Sandy and I sat there in silence. An awkward pause ensued, and she slowly shook her head,
Darnit. That’s the moment I realized this horse stuff is hard. I wanted to believe I was right because, in that instant, I knew that I wanted to master this mysteriously wonderful world of riding horses. But I had no freaking clue that the mastery I thought I wanted would never come.
Fast forward to where I am now.… I’ve come a long way and learned a ton. I mastered the difference between mare, gelding, and stallion, thankfully, yet some days I feel like that's about all I know.
One day, I'll ride the pants off of a spicy thoroughbred and feel on top of the world. Then the next day I hop on a 'made' warmblood who’s supposed to tote you around, but somehow I have managed to piss that warmblood off royally and I can’t figure out why. The horse is rooting, not going at the pace I want, and all of a sudden everything I learned up until this point feels moot.
After I found myself humbled time and time again, I learned to trust the easy, continuous flow of momentum and started really listening to the horse:
- Asking the horse things through the silence of our equilibrium.
- Channeling my energy into a meditative state.
- Being patient, and treating the horse with respect.

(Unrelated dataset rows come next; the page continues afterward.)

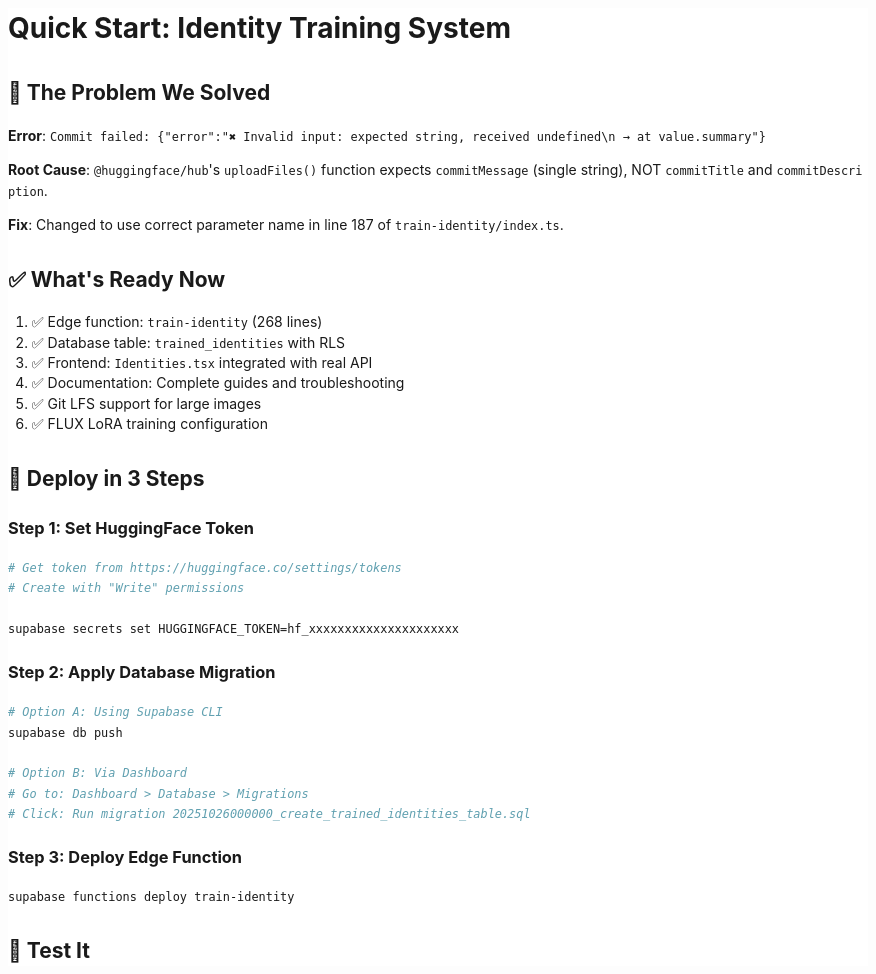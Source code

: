 # Quick Start: Identity Training System

## 🎯 The Problem We Solved

**Error**: `Commit failed: {"error":"✖ Invalid input: expected string, received undefined\n → at value.summary"}`

**Root Cause**: `@huggingface/hub`'s `uploadFiles()` function expects `commitMessage` (single string), NOT `commitTitle` and `commitDescription`.

**Fix**: Changed to use correct parameter name in line 187 of `train-identity/index.ts`.

## ✅ What's Ready Now

1. ✅ Edge function: `train-identity` (268 lines)
2. ✅ Database table: `trained_identities` with RLS
3. ✅ Frontend: `Identities.tsx` integrated with real API
4. ✅ Documentation: Complete guides and troubleshooting
5. ✅ Git LFS support for large images
6. ✅ FLUX LoRA training configuration

## 🚀 Deploy in 3 Steps

### Step 1: Set HuggingFace Token

```bash
# Get token from https://huggingface.co/settings/tokens
# Create with "Write" permissions

supabase secrets set HUGGINGFACE_TOKEN=hf_xxxxxxxxxxxxxxxxxxxxx
```

### Step 2: Apply Database Migration

```bash
# Option A: Using Supabase CLI
supabase db push

# Option B: Via Dashboard
# Go to: Dashboard > Database > Migrations
# Click: Run migration 20251026000000_create_trained_identities_table.sql
```

### Step 3: Deploy Edge Function

```bash
supabase functions deploy train-identity
```

## 🧪 Test It
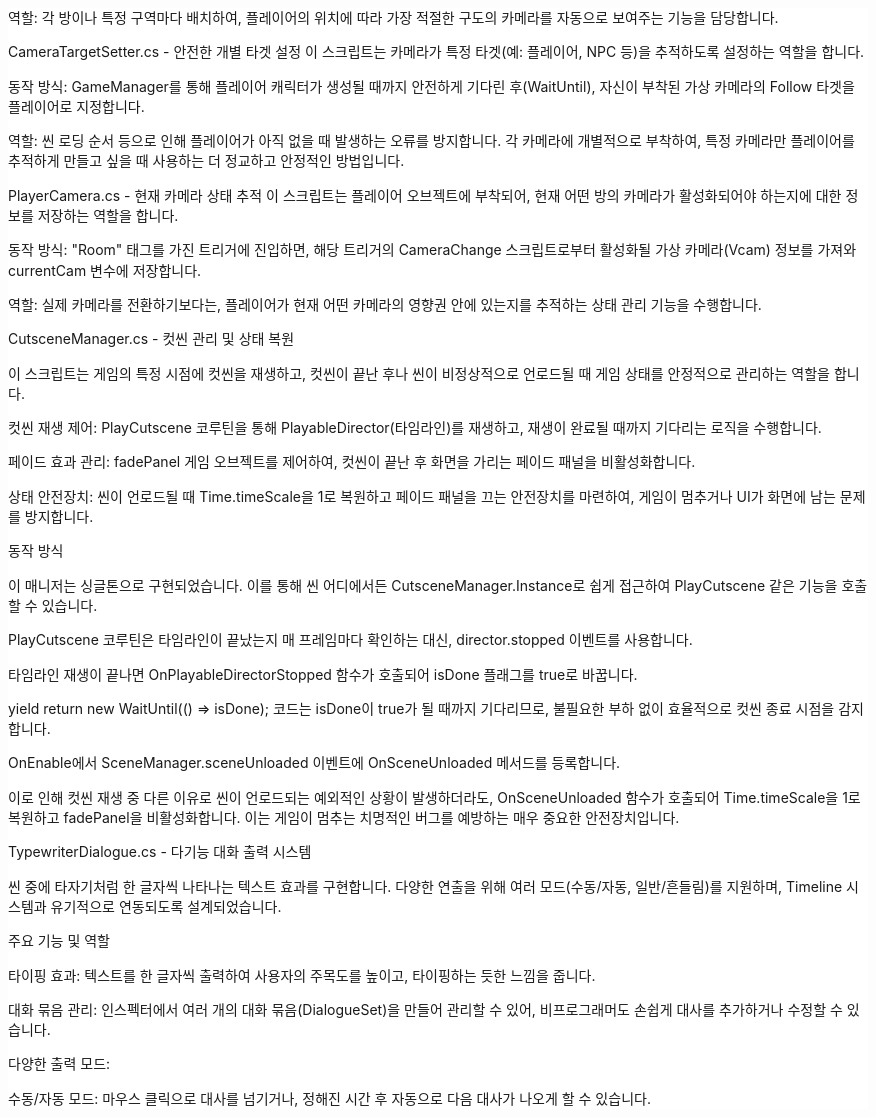 역할: 각 방이나 특정 구역마다 배치하여, 플레이어의 위치에 따라 가장 적절한 구도의 카메라를 자동으로 보여주는 기능을 담당합니다.

CameraTargetSetter.cs - 안전한 개별 타겟 설정
이 스크립트는 카메라가 특정 타겟(예: 플레이어, NPC 등)을 추적하도록 설정하는 역할을 합니다.

동작 방식: GameManager를 통해 플레이어 캐릭터가 생성될 때까지 안전하게 기다린 후(WaitUntil), 자신이 부착된 가상 카메라의 Follow 타겟을 플레이어로 지정합니다.

역할: 씬 로딩 순서 등으로 인해 플레이어가 아직 없을 때 발생하는 오류를 방지합니다. 
각 카메라에 개별적으로 부착하여, 특정 카메라만 플레이어를 추적하게 만들고 싶을 때 사용하는 더 정교하고 안정적인 방법입니다.


PlayerCamera.cs - 현재 카메라 상태 추적
이 스크립트는 플레이어 오브젝트에 부착되어, 현재 어떤 방의 카메라가 활성화되어야 하는지에 대한 정보를 저장하는 역할을 합니다.

동작 방식: "Room" 태그를 가진 트리거에 진입하면, 해당 트리거의 CameraChange 스크립트로부터 활성화될 가상 카메라(Vcam) 정보를 가져와 currentCam 변수에 저장합니다.

역할: 실제 카메라를 전환하기보다는, 플레이어가 현재 어떤 카메라의 영향권 안에 있는지를 추적하는 상태 관리 기능을 수행합니다.

CutsceneManager.cs - 컷씬 관리 및 상태 복원


이 스크립트는 게임의 특정 시점에 컷씬을 재생하고, 컷씬이 끝난 후나 씬이 비정상적으로 언로드될 때 게임 상태를 안정적으로 관리하는 역할을 합니다.

컷씬 재생 제어: PlayCutscene 코루틴을 통해 PlayableDirector(타임라인)를 재생하고, 재생이 완료될 때까지 기다리는 로직을 수행합니다.

페이드 효과 관리: fadePanel 게임 오브젝트를 제어하여, 컷씬이 끝난 후 화면을 가리는 페이드 패널을 비활성화합니다.

상태 안전장치: 씬이 언로드될 때 Time.timeScale을 1로 복원하고 페이드 패널을 끄는 안전장치를 마련하여, 게임이 멈추거나 UI가 화면에 남는 문제를 방지합니다.

동작 방식

이 매니저는 싱글톤으로 구현되었습니다. 이를 통해 씬 어디에서든 CutsceneManager.Instance로 쉽게 접근하여 PlayCutscene 같은 기능을 호출할 수 있습니다.

PlayCutscene 코루틴은 타임라인이 끝났는지 매 프레임마다 확인하는 대신, director.stopped 이벤트를 사용합니다.

타임라인 재생이 끝나면 OnPlayableDirectorStopped 함수가 호출되어 isDone 플래그를 true로 바꿉니다.

yield return new WaitUntil(() => isDone); 코드는 isDone이 true가 될 때까지 기다리므로, 불필요한 부하 없이 효율적으로 컷씬 종료 시점을 감지합니다.

OnEnable에서 SceneManager.sceneUnloaded 이벤트에 OnSceneUnloaded 메서드를 등록합니다.

이로 인해 컷씬 재생 중 다른 이유로 씬이 언로드되는 예외적인 상황이 발생하더라도, OnSceneUnloaded 함수가 호출되어 Time.timeScale을 1로 복원하고 fadePanel을 비활성화합니다. 
이는 게임이 멈추는 치명적인 버그를 예방하는 매우 중요한 안전장치입니다.

TypewriterDialogue.cs - 다기능 대화 출력 시스템

씬 중에 타자기처럼 한 글자씩 나타나는 텍스트 효과를 구현합니다. 
다양한 연출을 위해 여러 모드(수동/자동, 일반/흔들림)를 지원하며, Timeline 시스템과 유기적으로 연동되도록 설계되었습니다.

주요 기능 및 역할


타이핑 효과: 텍스트를 한 글자씩 출력하여 사용자의 주목도를 높이고, 타이핑하는 듯한 느낌을 줍니다.

대화 묶음 관리: 인스펙터에서 여러 개의 대화 묶음(DialogueSet)을 만들어 관리할 수 있어, 비프로그래머도 손쉽게 대사를 추가하거나 수정할 수 있습니다.

다양한 출력 모드:

수동/자동 모드: 마우스 클릭으로 대사를 넘기거나, 정해진 시간 후 자동으로 다음 대사가 나오게 할 수 있습니다.
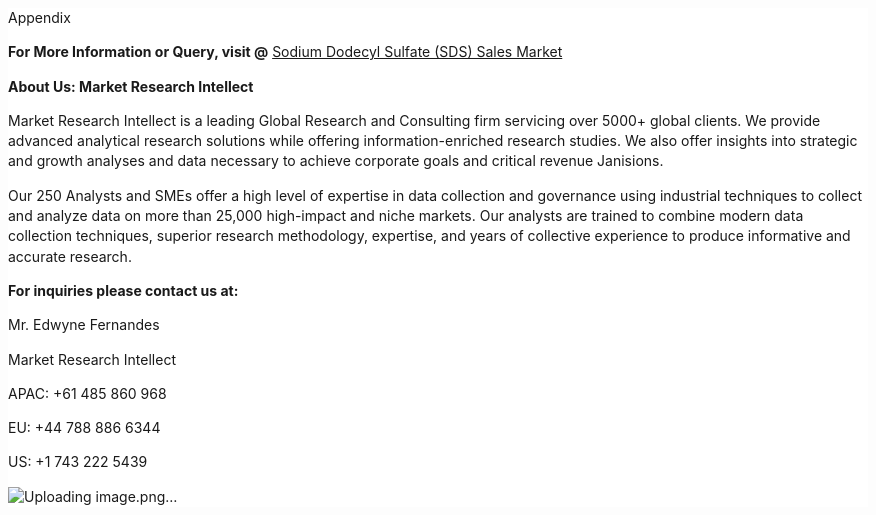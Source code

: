 Appendix</span></em></p><p><span class="font-[700]"><strong>For More Information or Query, visit&nbsp;@</strong>&nbsp;</span><span class="font-[700]"><a href="https://www.marketresearchintellect.com/product/global-sodium-dodecyl-sulfate-sds-sales-market/?utm_source=Linkedin&utm_medium=843" target="_blank" data-tracking-control-name="article-ssr-frontend-pulse_little-text-block" data-tracking-will-navigate="" data-test-link="">Sodium Dodecyl Sulfate (SDS) Sales Market</a></span></p><p><strong><span class="font-[700]">About Us: Market Research Intellect</span></strong></p><p><span class="">Market Research Intellect is a leading Global Research and Consulting firm servicing over 5000+ global clients. We provide advanced analytical research solutions while offering information-enriched research studies.&nbsp;</span>We also offer insights into strategic and growth analyses and data necessary to achieve corporate goals and critical revenue Janisions.</p><p><span class="">Our 250 Analysts and SMEs offer a high level of expertise in data collection and governance using industrial techniques to collect and analyze data on more than 25,000 high-impact and niche markets. Our analysts are trained to combine modern data collection techniques, superior research methodology, expertise, and years of collective experience to produce informative and accurate research.</span></p><p><strong>For inquiries please contact us at:</strong></p><p>Mr. Edwyne Fernandes</p><p>Market Research Intellect</p><p>APAC: +61 485 860 968</p><p>EU: +44 788 886 6344</p><p>US: +1 743 222 5439</p>
![Uploading image.png…]()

Once I found myself relaxed, enjoying the moment, and feeling the horse's hooves grazing the ground beneath me, I realized that all things can be answered if you just listen.
After you accept that you do not know everything and will never know everything, your mind expands into a world you never thought possible. All of a sudden your communication between you and the horse becomes clear as day.
The truth is, there are many, MANY ways to do the right thing with your horse. Each horse is different. If we maintain an open mind, listen to what different trainers have to say, and genuinely LISTEN to the horse we are riding, we will learn more than we could ever imagine.
Let yourself be humbled, and grow as a result.